The second version is harder and mostly unsolved in practice: does this agent reason well through a multi-step task? Not just did it get the answer right, but did it get there in a way that will generalize, that you can audit, that won’t catastrophically fail when your task distribution shifts?
These require fundamentally different evaluation designs. If you are building products where models use tools, call APIs, or execute multi-turn task plans, your existing evaluator is measuring the wrong thing. This post explains what to measure instead, how the research community has structured the problem, and gives you a working implementation to fork and extend.

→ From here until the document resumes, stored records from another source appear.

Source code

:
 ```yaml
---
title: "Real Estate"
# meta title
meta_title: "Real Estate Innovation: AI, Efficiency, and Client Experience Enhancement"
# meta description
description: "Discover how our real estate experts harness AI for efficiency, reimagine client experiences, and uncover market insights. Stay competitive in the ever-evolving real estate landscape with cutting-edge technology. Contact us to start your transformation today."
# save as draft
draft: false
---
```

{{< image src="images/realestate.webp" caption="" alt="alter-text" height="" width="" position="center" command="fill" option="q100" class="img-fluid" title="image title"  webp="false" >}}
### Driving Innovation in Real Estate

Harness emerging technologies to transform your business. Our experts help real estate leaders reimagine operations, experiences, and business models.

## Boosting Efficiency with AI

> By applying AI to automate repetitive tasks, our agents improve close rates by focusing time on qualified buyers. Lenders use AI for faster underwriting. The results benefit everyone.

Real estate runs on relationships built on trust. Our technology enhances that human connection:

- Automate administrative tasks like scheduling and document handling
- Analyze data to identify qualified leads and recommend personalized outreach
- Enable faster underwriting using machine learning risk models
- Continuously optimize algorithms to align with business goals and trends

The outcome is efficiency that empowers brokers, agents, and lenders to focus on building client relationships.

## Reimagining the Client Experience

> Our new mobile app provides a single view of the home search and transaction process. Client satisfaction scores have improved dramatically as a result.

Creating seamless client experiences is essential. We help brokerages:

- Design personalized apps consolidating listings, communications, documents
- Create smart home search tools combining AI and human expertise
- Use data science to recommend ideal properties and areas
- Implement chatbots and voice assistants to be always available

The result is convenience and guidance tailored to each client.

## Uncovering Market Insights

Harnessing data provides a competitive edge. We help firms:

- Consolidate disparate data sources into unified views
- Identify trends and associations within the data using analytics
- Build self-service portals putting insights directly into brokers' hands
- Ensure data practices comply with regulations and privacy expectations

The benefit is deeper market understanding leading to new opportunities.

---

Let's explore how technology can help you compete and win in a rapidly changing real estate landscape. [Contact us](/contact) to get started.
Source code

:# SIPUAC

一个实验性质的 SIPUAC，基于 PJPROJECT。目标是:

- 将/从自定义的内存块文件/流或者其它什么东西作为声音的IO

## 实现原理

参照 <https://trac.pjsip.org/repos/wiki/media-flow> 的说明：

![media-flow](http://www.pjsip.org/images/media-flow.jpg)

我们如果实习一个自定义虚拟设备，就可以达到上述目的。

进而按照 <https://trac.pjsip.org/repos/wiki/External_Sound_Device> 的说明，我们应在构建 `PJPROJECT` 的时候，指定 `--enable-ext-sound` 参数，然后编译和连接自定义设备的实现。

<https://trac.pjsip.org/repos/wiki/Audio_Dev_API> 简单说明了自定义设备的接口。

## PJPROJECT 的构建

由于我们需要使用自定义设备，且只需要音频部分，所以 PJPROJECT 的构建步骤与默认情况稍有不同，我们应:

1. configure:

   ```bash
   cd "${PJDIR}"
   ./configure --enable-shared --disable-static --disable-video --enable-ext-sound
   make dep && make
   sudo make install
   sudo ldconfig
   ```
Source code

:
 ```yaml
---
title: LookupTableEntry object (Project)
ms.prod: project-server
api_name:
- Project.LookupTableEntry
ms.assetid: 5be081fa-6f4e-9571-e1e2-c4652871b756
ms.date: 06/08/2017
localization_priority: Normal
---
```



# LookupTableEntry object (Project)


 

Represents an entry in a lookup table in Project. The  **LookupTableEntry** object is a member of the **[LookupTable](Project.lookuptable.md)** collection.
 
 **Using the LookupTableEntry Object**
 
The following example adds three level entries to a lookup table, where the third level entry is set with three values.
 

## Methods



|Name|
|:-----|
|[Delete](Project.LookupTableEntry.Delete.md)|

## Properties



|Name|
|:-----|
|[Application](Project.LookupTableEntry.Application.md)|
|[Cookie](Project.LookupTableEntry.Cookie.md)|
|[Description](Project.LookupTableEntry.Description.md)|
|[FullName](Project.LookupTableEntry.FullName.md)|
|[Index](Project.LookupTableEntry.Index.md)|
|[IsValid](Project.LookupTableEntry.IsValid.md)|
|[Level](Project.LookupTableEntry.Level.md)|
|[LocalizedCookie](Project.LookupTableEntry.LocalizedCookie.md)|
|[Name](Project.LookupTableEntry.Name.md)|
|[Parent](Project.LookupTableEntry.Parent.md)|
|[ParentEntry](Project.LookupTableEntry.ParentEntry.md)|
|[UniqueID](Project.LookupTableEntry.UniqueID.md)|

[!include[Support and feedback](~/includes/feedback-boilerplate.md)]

Why answer-only evaluation breaks for agents
The failure mode has a clean illustration:
Two agents answer the same factual question requiring a recent web search.
Agent A issues a plausible-sounding internal synthesis, cites two sources it fabricated, and returns the correct answer.
Agent B issues three targeted search queries, reads the two most relevant pages, extracts supporting evidence explicitly, and arrives at the same answer through verifiable reasoning.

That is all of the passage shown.